Tomem ciência. Fosse o maior camisa dez de todos os tempos um italiano, um alemão, e era uma vez essa proximidade que de alguma forma nos deixa na condição de íntimos do Rei. Talvez a essa altura as pessoas já nem lembrem, até pela insanidade do ato, que certo dia um certo presidente santista decidiu mandar Pelé, que ocupava um cargo de diretoria, embora do Santos. Bastaram algumas horas e um mundo de jornalistas estava às portas da Vila Belmiro esperando a despedida, como se um adeus desse tipo fosse possível. Foram horas de espera até que um carro parou em uma das esquinas e dele desceu Pelé, com o sorriso de sempre no rosto como sendo o avesso do fato. Respeitosa, a pequena multidão de jornalistas foi se dirigindo a ele. Mas para a surpresa de todos uma repórter em disparada, esbaforida, quase arrastando o cinegrafista pelo cabo do microfone avançou em direção ao Rei e para lá de afoita perguntou:
_ Pelé, o que você tem a dizer?
No silêncio que se deu, o sorriso dele cresceu ainda mais, e com aquele tom de voz sereno e inconfundível disse:
_Agora? Nada!
Murcha e sem entender direito o que tinha vivido, a repórter se encolheu e voltou a sumir entre os profissionais e curiosos. Tinha sem querer atropelado o protocolo que quase todos ali conheciam bem. Passada a cena, sem microfones em punho, perguntamos ao Rei qual seria o itinerário dele. Pelé disse que subiria até sua sala e depois iria se despedir dos jogadores que treinavam no gramado e lá falaria com a imprensa.
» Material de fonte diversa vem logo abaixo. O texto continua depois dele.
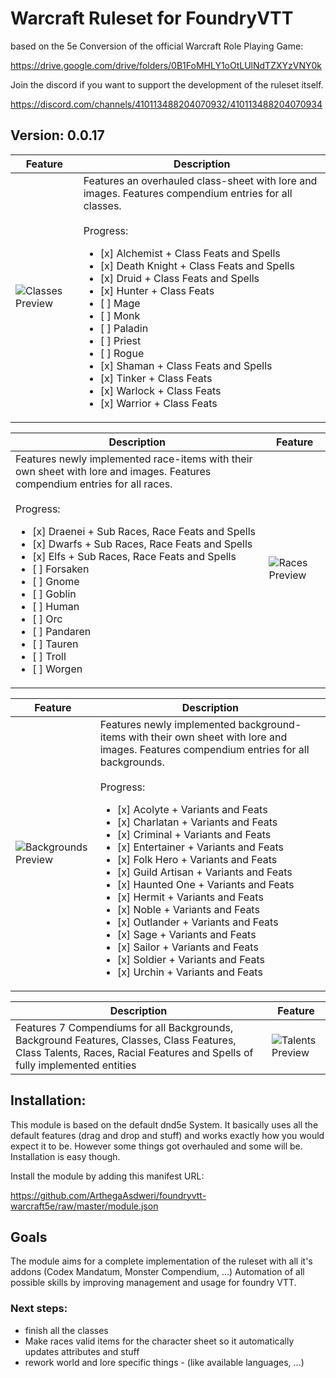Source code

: # Warcraft Ruleset for FoundryVTT

based on the 5e Conversion of the official Warcraft Role Playing Game:

https://drive.google.com/drive/folders/0B1FoMHLY1oOtLUlNdTZXYzVNY0k

Join the discord if you want to support the development of the ruleset itself.

https://discord.com/channels/410113488204070932/410113488204070934

## Version: 0.0.17
Feature | Description
------------ | -------------
![Classes Preview](http://www.hahn-webdesign.de/warcraft5e/classes_preview.jpg) | Features an overhauled class-sheet with lore and images. Features compendium entries for all classes.<br><br>Progress: <ul><li>[x] Alchemist + Class Feats and Spells</li><li>[x] Death Knight + Class Feats and Spells</li><li>[x] Druid + Class Feats and Spells</li><li>[x] Hunter + Class Feats</li><li>[ ] Mage</li><li>[ ] Monk</li><li>[ ] Paladin</li><li>[ ] Priest</li><li>[ ] Rogue</li><li>[x] Shaman + Class Feats and Spells</li><li>[x] Tinker + Class Feats</li><li>[x] Warlock + Class Feats</li><li>[x] Warrior + Class Feats</li></ul>


Description | Feature
------------ | -------------
Features newly implemented race-items with their own sheet with lore and images. Features compendium entries for all races.<br><br>Progress: <ul><li>[x] Draenei + Sub Races, Race Feats and Spells</li><li>[x] Dwarfs + Sub Races, Race Feats and Spells</li><li>[x] Elfs + Sub Races, Race Feats and Spells</li><li>[ ] Forsaken</li><li>[ ] Gnome</li><li>[ ] Goblin</li><li>[ ] Human</li><li>[ ] Orc</li><li>[ ] Pandaren</li><li>[ ] Tauren</li><li>[ ] Troll</li><li>[ ] Worgen</li></ul> | ![Races Preview](http://www.hahn-webdesign.de/warcraft5e/races_preview.jpg)


Feature | Description
------------ | -------------
![Backgrounds Preview](http://www.hahn-webdesign.de/warcraft5e/backgrounds_preview.jpg) | Features newly implemented background-items with their own sheet with lore and images. Features compendium entries for all backgrounds.<br><br> Progress:<ul><li>[x] Acolyte + Variants and Feats</li><li>[x] Charlatan + Variants and Feats</li><li>[x] Criminal + Variants and Feats</li><li>[x] Entertainer + Variants and Feats</li><li>[x] Folk Hero + Variants and Feats</li><li>[x] Guild Artisan + Variants and Feats</li><li>[x] Haunted One + Variants and Feats</li><li>[x] Hermit + Variants and Feats</li><li>[x] Noble + Variants and Feats</li><li>[x] Outlander + Variants and Feats</li><li>[x] Sage + Variants and Feats</li><li>[x] Sailor + Variants and Feats</li><li>[x] Soldier + Variants and Feats</li><li>[x] Urchin + Variants and Feats</li></ul>

Description | Feature
------------ | -------------
Features 7 Compendiums for all Backgrounds, Background Features, Classes, Class Features, Class Talents, Races, Racial Features and Spells of fully implemented entities | ![Talents Preview](http://www.hahn-webdesign.de/warcraft5e/talents_preview.jpg)


## Installation:

This module is based on the default dnd5e System. It basically uses all the default features (drag and drop and stuff) and works exactly how you would expect it to be. However some things got overhauled and some will be. Installation is easy though.

Install the module by adding this manifest URL:

https://github.com/ArthegaAsdweri/foundryvtt-warcraft5e/raw/master/module.json

## Goals
The module aims for a complete implementation of the ruleset with all it's addons (Codex Mandatum, Monster Compendium, ...)
Automation of all possible skills by improving management and usage for foundry VTT.

### Next steps:

- finish all the classes
- Make races valid items for the character sheet so it automatically updates attributes and stuff
- rework world and lore specific things - (like available languages, ...)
Resgato a história por achar que ela reflete de algum modo essa proximidade, esse privilégio de ao menos em algum momento da história estar perto de Pelé e que esta data a se comemorar me fez notar melhor. Como veladamente mostra o cerimonial que se cumpria, mesmo Pelé tendo sido sempre um homem despido de arroubos. Não tardou e Pelé estaria de volta à Vila, ao Santos, claro. E como era assim nunca esqueci também certa cena que vi registrada em noventa e quatro, na época da Copa dos Estados Unidos. Num evento com o Rei uma fila imensa - que transbordava a sala de um prédio luxuoso e descia pelas escadarias de alguns andares - colocando em linha convidados vips, celebridades, Chefes de Estado. Tudo muito diferente de certos dias em que Pelé aparecia em Urbano Caldeira e era cercado por alguns poucos repórteres que faziam a cobertura diária do clube. Escolhi essa receita pra homenagem porque falar do jogador é chover no molhado. E também pra driblar algo que já virou um chavão: colocar na balança o Rei e o Edson. Pois, de verdade, acho que não existe homem que exposto desse jeito aos olhos do mundo pareceria perfeito. Não que isso deva servir de perdão. E vamos em frente, Rei, que o tempo sempre foi dos nossos adversários mais duros.